Tuesday, January 15, 2008 · 4 Comments

chris-kaman.jpgThis story, from Tuesday’s LA Times, frightened and relieved me at the same time. 

Los Angeles Clippers’ center Chris Kaman is an exceptional person.  Only a few men at any given time are capable of playing center in the NBA.  There are hardly enough qualified centers to go around.  Physical gifts like size, speed and shooting accuracy must combine with the ability to process rapidly the flow of the game, the positions of all the players, the coach’s designs. 

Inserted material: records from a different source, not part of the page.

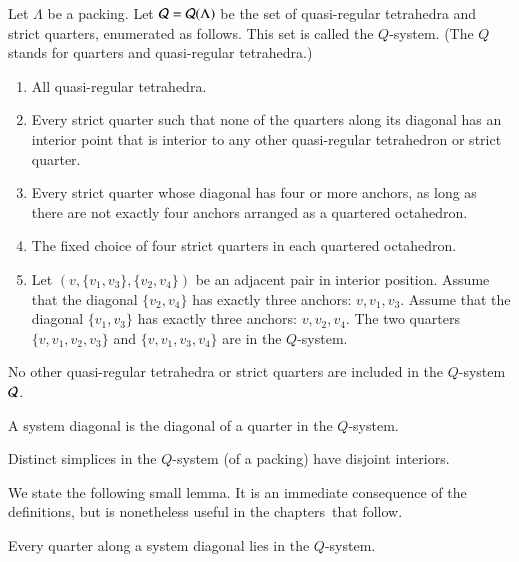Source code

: \begin{definition}[$Q$-system]\label{def:q-system}  Let
$\Lambda$ be a packing. Let ${\mathcal Q}={\mathcal Q}(\Lambda)$ be the set of
quasi-regular tetrahedra and strict quarters, enumerated as
follows. This set is called the $Q$-system.  (The $Q$ stands for
quarters and quasi-regular tetrahedra.)
%


\begin{enumerate}
   \item All quasi-regular tetrahedra.
   \item Every strict quarter such that none of the quarters along
   its diagonal has an interior point that is interior to any other
   quasi-regular tetrahedron or strict quarter.
   \item Every strict quarter whose diagonal has four or more
   anchors, as long as there are not exactly four anchors arranged
   as a quartered
   octahedron.
   \item The fixed choice of four strict quarters in each
   quartered octahedron.
   \item Let $(v,\{v_1,v_3\},\{v_2,v_4\})$ be an adjacent pair in interior
   position.  Assume that the diagonal $\{v_2,v_4\}$ has exactly three anchors:
    $v,v_1,v_3$.  Assume that the diagonal $\{v_1,v_3\}$ has exactly three anchors:
    $v,v_2,v_4$.  The two quarters $\{v,v_1,v_2,v_3\}$ and $\{v,v_1,v_3,v_4\}$ are
    in the $Q$-system.
\end{enumerate}
No other quasi-regular tetrahedra or strict quarters are included
in the $Q$-system ${\mathcal Q}$.
\end{definition}

\begin{definition}
A system diagonal is the diagonal of a quarter in the $Q$-system.
\end{definition}


\begin{claim}\label{thm:nonoverlap}
Distinct simplices in the $Q$-system (of a %
packing) have
disjoint interiors.
\end{claim}


We state the following small lemma. It is an immediate consequence
of the definitions, but is nonetheless useful in the chapters\ that
follow.

\begin{lemma} \label{lemma:diags-engulf}
Every quarter along a system diagonal lies in the $Q$-system.
\end{lemma}

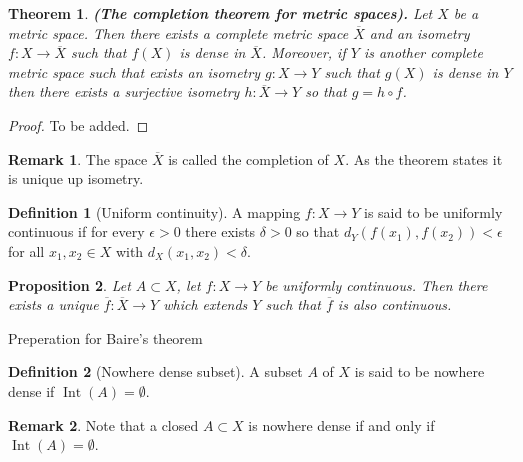 \documentclass[11pt,a4paper]{article}
\theoremstyle{definition}
\newtheorem{definition}{Definition}[section]
\newtheorem{remark}{Remark}[section]
\theoremstyle{plain}
\newtheorem{theorem}{Theorem}[section]
\newtheorem{proposition}[theorem]{Proposition}
\DeclareMathOperator{\Int}{Int}
\renewcommand{\tt}[1]{\textnormal{\textbf{(#1).}}} %
\begin{document}
  \begin{theorem}
    \tt{The completion theorem for metric spaces}
    Let $X$ be a metric space. Then there exists a complete metric space
    $\overline{X}$ and an isometry $f \colon X \to \overline{X}$ such that 
    $f(X)$ is dense in $\overline{X}$. Moreover, if $Y$ is another complete 
    metric space such that exists an isometry $g \colon X \to Y$ such that
    $g(X)$ is dense in $Y$ then there exists a surjective isometry
    $h \colon \overline{X} \to Y$ so that $g = h \circ f$.
  \end{theorem}
  \begin{proof}
    To be added.
  \end{proof}

  \begin{remark}
    The space $\overline{X}$ is called the completion of $X$. As the theorem
    states it is unique up isometry.
  \end{remark}
  
  \begin{definition}[Uniform continuity]
    A mapping $f \colon X \to Y$ is said to be uniformly continuous if for
    every $\epsilon > 0$ there exists $\delta > 0$ so that 
    $d_Y(f(x_1),f(x_2)) < \epsilon$ for all $x_1,x_2 \in X$ with 
    $d_X(x_1,x_2) < \delta$.
  \end{definition}
  
  \begin{proposition}
    Let $A \subset X$, let $f \colon X \to Y$ be uniformly continuous.
    Then there exists a unique $\overline{f} \colon \overline{X} \to Y$ 
    which extends $Y$ such that $\overline{f}$ is also continuous.
  
  \end{proposition}
  
  Preperation for Baire's theorem
  
  \begin{definition}[Nowhere dense subset]
    A subset $A$ of $X$ is said to be nowhere dense if $\Int(A) = \emptyset$.
  \end{definition}
  
  \begin{remark}
    Note that a closed $A \subset X$ is nowhere dense if and only if 
    $\Int(A) = \emptyset$.
  \end{remark}
  
\end{document}
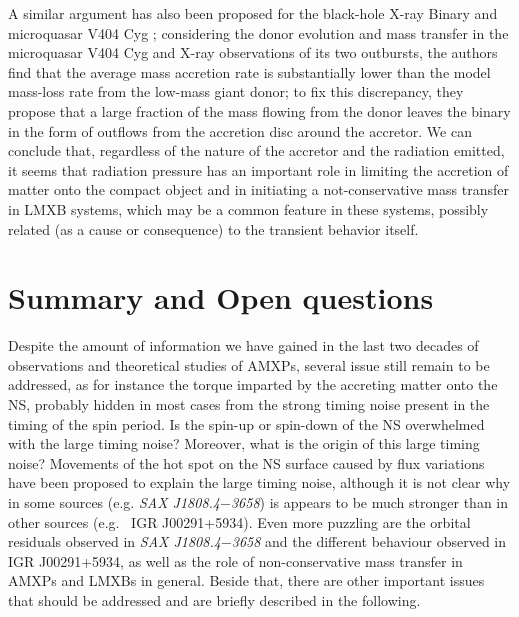 \documentclass[graybox]{svmult}
\def \saxj{{\em SAX J1808.4$-$3658\xspace}}
\begin{document}
A similar argument has also been proposed for the black-hole X-ray Binary and microquasar V404 Cyg  \cite{Ziolkowski2018}; considering the donor evolution and mass transfer in the microquasar V404 Cyg and X-ray observations of its two outbursts, the authors find that the average mass accretion rate is substantially lower than the model mass-loss rate from the low-mass giant donor; to fix this discrepancy, they propose that a large fraction of the mass flowing from the donor leaves the binary in the form of outflows from the accretion disc around the accretor.   
%
We can conclude that, regardless of the nature of the accretor and the radiation emitted, it seems that radiation pressure has an important role in limiting the accretion of matter onto the compact object and in initiating a not-conservative mass transfer in LMXB systems, which may be a common feature in these systems, possibly related (as a cause or consequence) to the transient behavior itself. 


\section{Summary and Open questions}
Despite the amount of information we have gained in the last two decades of observations and theoretical studies of AMXPs, several issue still remain to be addressed, as for instance the torque imparted by the accreting matter onto the NS, probably hidden in most cases from the strong timing noise present in the timing of the spin period. Is the spin-up or spin-down of the NS overwhelmed with the large timing noise? Moreover, what is the origin of this large timing noise? Movements of the hot spot on the NS surface caused by flux variations have been proposed to explain the large timing noise, although it is not clear why in some sources (e.g. \saxj{}) is appears to be much stronger than in other sources (e.g. \ IGR J00291+5934). Even more puzzling are the orbital residuals observed in \saxj{} and the different behaviour observed in IGR J00291+5934, as well as the role of non-conservative mass transfer in AMXPs and LMXBs in general. Beside that, there are other important issues that should be addressed and are briefly described in the following. 
\end{document}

Coming up as a ballplayer and student, Kaman had to learn all that, under the influence of powerful psycoactive medications he didn’t need — Ritalin and Adderall — from age 2 1/2 through high school for attention-deficit hyperactivity disorder (ADHD).  However,

Kaman, who had trouble remembering plays and concentrating on the court in college and in the pros, disclosed Sunday that he was misdiagnosed.

Kaman actually had an anxiety disorder that caused him to over-analyze situations and scenarios.

“Growing up, I had to take the medication my whole life,” said Kaman, who said he grew so frustrated taking the medication that he would come home from school and cry.

“I can’t take back time. I wish I could. But I can’t. It really bothered me to take the medication every day. I felt I had to take the medication to make me feel like a regular person. It was kind of backward.”

His misdiagnosis was discovered in July by Hope139, a 5-year old organization based in Grandville, Mich., that studies the brain. According to the National Institute of Mental Health, between 3% and 5% of children have ADHD, with symptoms that include hyperactivity and impulsiveness.

According to Hope139’s research of about 40,000 patients, up to 15% of those on medicine for hyperactivity do not have the affliction.

You got kids?  You get the impression as a parent that it’s a lot more than 3 to 5 percent of kids who are being diagnosed with ADHD. If your kid seems intelligent but gets bad grades, is rambunctious, talks too much, is forgetful, the ADHD diagnosis seems to linger in the air with every doctor visit.

Raising my son, I made up my mind to strap myself to the mast and get us through adolescent and not listen to any such diagnosis.  As frustrating as raising my son could be at times, I did not want him taking these medications.  I figured the cure to what seemed to be ailing him was merely to grow up.  Which, at 17, he’s showing signs of doing, to our relief.

What happened to Kaman is exactly what I worried would happen to my son:

The medication Kaman took had the opposite effect on him, said Dr. Tim Royer, the organization’s chief executive.

Kaman’s brain was already working in overdrive, and the medication provided an added stimulus. The dosage was increased to the point that Kaman’s mind became overloaded and he became less animated. “He stopped being a behavioral problem, but he got too much medicine and it shut him down,” Royer said.

Kaman stopped taking medication once he entered college at Central Michigan because he no longer had to sit in one place for more than a couple of hours.

But his concentration in college, and once he signed with the Clippers, was still lacking. He could focus on the man he was guarding but not on weak-side defense, or as Royer put it, “He could see the tree in front of him, but not the forest.”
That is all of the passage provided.